Originally posted by ImaFungi
how do you know space deforming in the way we observe it at least,, is not a result of velocity/momentum?
in other words how do you know that the space which is gravitationally indented in the vicinities of the earth- moon distance... would be deformed to
the same magnitude as if the bodies were stationarily at the earth-moon distance from one another?
That's the part in my prior post where I disclaimed other outliers such as the bodies being relativistic in some way. Momentum comes in to the
stress-energy tensor, but not enough under "normal" circumstances to be more than a unicorn poot. If the bodies are more or less at rest wrt each
other, these things don't cause measurable effects.

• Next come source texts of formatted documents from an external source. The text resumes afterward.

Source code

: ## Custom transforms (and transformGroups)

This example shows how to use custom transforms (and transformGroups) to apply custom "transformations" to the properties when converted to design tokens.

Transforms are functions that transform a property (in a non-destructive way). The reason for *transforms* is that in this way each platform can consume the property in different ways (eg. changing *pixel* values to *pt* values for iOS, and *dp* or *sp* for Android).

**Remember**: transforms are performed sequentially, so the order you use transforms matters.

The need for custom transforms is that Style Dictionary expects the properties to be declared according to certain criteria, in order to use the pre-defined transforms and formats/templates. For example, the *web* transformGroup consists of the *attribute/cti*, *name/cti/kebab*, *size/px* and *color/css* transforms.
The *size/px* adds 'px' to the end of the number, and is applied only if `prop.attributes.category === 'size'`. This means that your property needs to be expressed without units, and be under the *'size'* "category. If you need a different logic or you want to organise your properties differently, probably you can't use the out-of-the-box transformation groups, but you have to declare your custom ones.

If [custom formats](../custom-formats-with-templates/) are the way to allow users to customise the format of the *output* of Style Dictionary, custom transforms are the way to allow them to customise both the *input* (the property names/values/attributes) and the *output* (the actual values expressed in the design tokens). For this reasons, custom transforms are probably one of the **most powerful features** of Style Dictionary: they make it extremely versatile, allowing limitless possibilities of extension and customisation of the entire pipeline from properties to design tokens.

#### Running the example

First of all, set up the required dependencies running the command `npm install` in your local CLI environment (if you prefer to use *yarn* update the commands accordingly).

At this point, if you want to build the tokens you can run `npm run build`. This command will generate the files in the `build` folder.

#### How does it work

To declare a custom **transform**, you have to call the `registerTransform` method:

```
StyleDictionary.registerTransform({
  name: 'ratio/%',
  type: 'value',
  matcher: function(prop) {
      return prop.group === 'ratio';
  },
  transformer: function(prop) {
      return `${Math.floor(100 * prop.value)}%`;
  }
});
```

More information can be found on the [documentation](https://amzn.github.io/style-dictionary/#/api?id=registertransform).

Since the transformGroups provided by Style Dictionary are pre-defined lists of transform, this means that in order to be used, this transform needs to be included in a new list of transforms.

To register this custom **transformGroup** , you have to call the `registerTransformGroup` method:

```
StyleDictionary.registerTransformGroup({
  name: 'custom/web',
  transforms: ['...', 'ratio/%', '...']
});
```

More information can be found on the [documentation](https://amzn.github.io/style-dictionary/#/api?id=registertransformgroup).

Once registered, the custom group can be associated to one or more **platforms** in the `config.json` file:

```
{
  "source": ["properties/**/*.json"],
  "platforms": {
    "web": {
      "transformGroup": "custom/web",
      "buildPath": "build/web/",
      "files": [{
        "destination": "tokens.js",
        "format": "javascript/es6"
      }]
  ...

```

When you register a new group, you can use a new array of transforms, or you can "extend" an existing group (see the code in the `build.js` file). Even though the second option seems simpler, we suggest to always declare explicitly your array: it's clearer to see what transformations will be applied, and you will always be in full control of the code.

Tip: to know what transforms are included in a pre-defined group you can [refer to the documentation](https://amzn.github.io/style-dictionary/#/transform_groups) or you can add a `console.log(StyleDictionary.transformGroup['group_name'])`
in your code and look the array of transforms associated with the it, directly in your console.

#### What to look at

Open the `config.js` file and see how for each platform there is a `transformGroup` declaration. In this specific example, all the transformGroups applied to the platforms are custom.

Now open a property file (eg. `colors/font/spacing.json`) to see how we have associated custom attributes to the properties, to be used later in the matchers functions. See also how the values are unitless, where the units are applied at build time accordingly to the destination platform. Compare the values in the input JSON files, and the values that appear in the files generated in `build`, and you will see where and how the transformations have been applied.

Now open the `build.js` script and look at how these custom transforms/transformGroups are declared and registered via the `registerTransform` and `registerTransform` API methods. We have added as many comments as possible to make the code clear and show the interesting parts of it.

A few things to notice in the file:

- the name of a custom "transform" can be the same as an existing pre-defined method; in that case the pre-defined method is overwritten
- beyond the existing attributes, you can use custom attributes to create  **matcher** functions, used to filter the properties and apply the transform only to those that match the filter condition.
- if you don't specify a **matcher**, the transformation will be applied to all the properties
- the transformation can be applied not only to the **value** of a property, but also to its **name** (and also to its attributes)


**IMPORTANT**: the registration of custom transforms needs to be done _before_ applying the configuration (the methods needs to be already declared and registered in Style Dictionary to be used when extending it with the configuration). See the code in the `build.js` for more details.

Same thought experiment... but perhaps adjust the ratio of distance,, and replace the earth mass bodies, with 2 atoms.... do atoms have gravity? do
atoms attract in this situation? do they attract from a force other then gravity?
Do they have gravity, yes. Do they attract in that situation, yes. Is that attraction of a magnitude that could ever be measured on an atom-by-atom
pair basis, no, because gravity is a weak force. Do they attract from a force other than gravity, absolutely, two atoms mostly interact through
electric fields when they do, with the occasional bit of magnetic field coupling.
There are a number of ways in which this can happen, either in a macroscale way (ionic or covalent bonding) or in weird minor ways (London dispersion
force, magnetic dipole-dipole interactions etc).
The weakest of these forces totally swamp out inter-atomic gravity. However, if you've got a lot of material, and a lot of time, and not much else
really disturbing the pot, then gravity will cause the material to coalesce. That's how stars are formed.
edit to add:
When you've got enough of them in one place, you obviously can observe a mass of atoms attracting another mass of atoms - which is why you have
weight. But on an atom by atom basis, it's not a big factor in how they interact.